Some interesting facts about SharePoint 2007 Search
Can we search in any language other than English? Do we need language pack for the same?
Language Pack has nothing to do with search in languages other than English or the language in which SharePoint is depoyed. Out of the box, MOSS already shipped with the major wordbreakers/stemmers, although with very bad quality for some of the languages such as Chinese and Deutsch
Despite the quality of the word breakers, by design you may encounter two problems,
1. In index time, the ifilters should emit a correct LCID for that language. However, this is not possible with some of the file types. For example, when processing file types like TXT, XLS(XLSX) and RTF, The ifilters will return 1033(en-us) instead of the correct ones. So what will happen? You may get nothing when you search for any long word, only single character for Japanese/Chinese in these files. Other language may have the same problem, but not as obvious like that.
2. In query time, when user submit the keyword through the browser, MOSS will detect the browser language setting that the user is using. And it will use the value to call the corresponding wordbreaker. If this wordbreaker does not match with the one used in index time, you will be in trouble again. For example if you use a English client to search for something in Chinese, without modifying browser language setting to chinese, even the files indexed in the right language, you will still get no result for a word.
The space needed for the index on the query machine is approximatley 2.8 times of the size of the actual index. What is the logic behind this?
Lets say the index size is X.
During crawls, we accumulate more shadow indexes because of items that are indexed. When these shadow indexes cover about 0.1 times X (10% of X), we do a master merge.
A master merge takes the 1.1X (X + 0.1X) and creates a new index with that in the same location as the old index. The size of the new index is roughly 1.1X. So before the old index is deleted, the requirement is for at least 2.2X (for both indexes).
However, since query servers are expected to be online at all times, the master merge should have minimal impact on query latencies. To achieve this, we use more than the 1.1X space by creating temp files during the master merge.
This leads to the worst case number of 2.8X so that master merges can succeed while not impacting query latencies.
Then we will delete the old index on both, the indexer and query machines immediately after the master merge is complete.
How does the duplicate document is identified when we do a search?
Document similarity for purposes of identifying duplicates is based only on a hash of the content of the document. No File properties (e.g. file name, type, author, create and modify dates) are input to this hash. The MSSDuplicateHashes table in the SSP’s search database holds, for each document, all the 64bit hashes necessary to determine if one document is a near-duplicate of another. This is read while doing a search if duplicate collapsing is enabled.
What are discovered definitions and how does search find those?

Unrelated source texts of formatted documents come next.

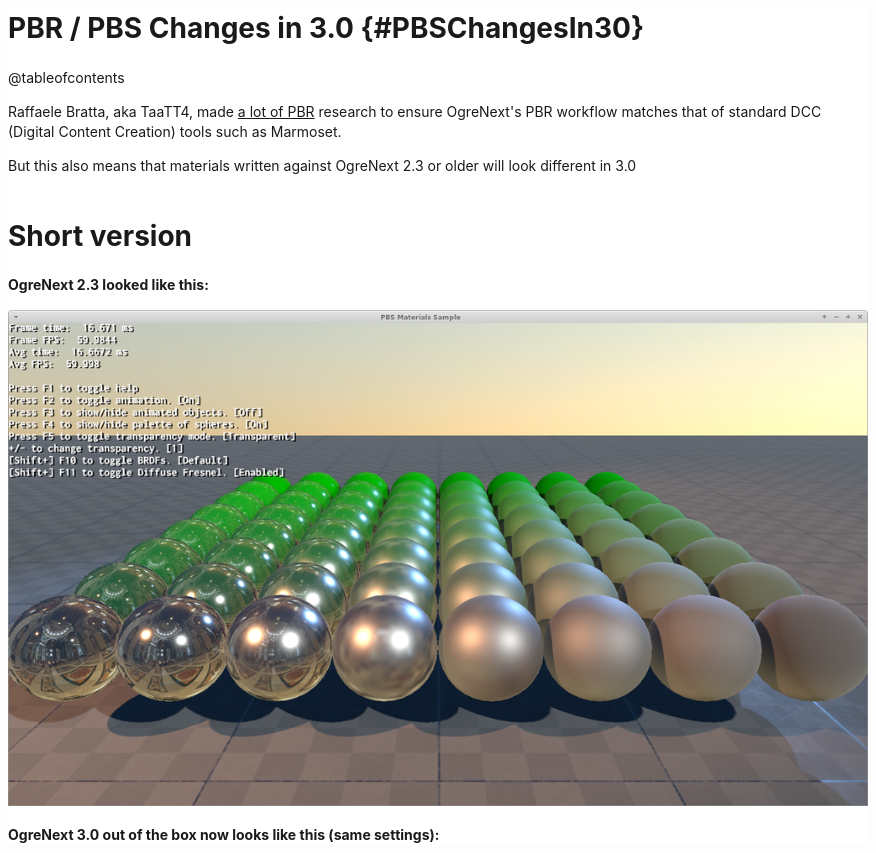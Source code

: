 # PBR / PBS Changes in 3.0 {#PBSChangesIn30}

@tableofcontents

Raffaele Bratta, aka TaaTT4, made [a lot of PBR](https://forums.ogre3d.org/viewtopic.php?p=553900#p553900) research to ensure OgreNext's PBR workflow matches that of standard DCC (Digital Content Creation) tools such as Marmoset.

But this also means that materials written against OgreNext 2.3 or older will look different in 3.0

# Short version

**OgreNext 2.3 looked like this:**

![](PbsChanges30/ShortVersionOgreNext24.png)

**OgreNext 3.0 out of the box now looks like this (same settings):**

Discovered Definitions are a feature in MOSS that can be enabled/disabled in the properties of the SearchCoreResults webpart. When enabled, the results web part will display not only document matches for a term, but also any definitions it has discovered for that word during crawling.
Definition extraction feature in MOSS 2007 is a feature that extracts meaning of definition from indexed text.
Definition Extraction is done during the crawl. The crawler looks for couple verbs like ‘is a’ or ‘is the’ and then, when a nebulous threshold is reached, it extracts the definition of the related word for later use in search results display with the words “What people are saying about <term>”.
At query time passed search token is compared with existing entry in definitions database. If a match is found the definitions link is populated at the bottom of the search results page. Collapsing the link shows number of definitions.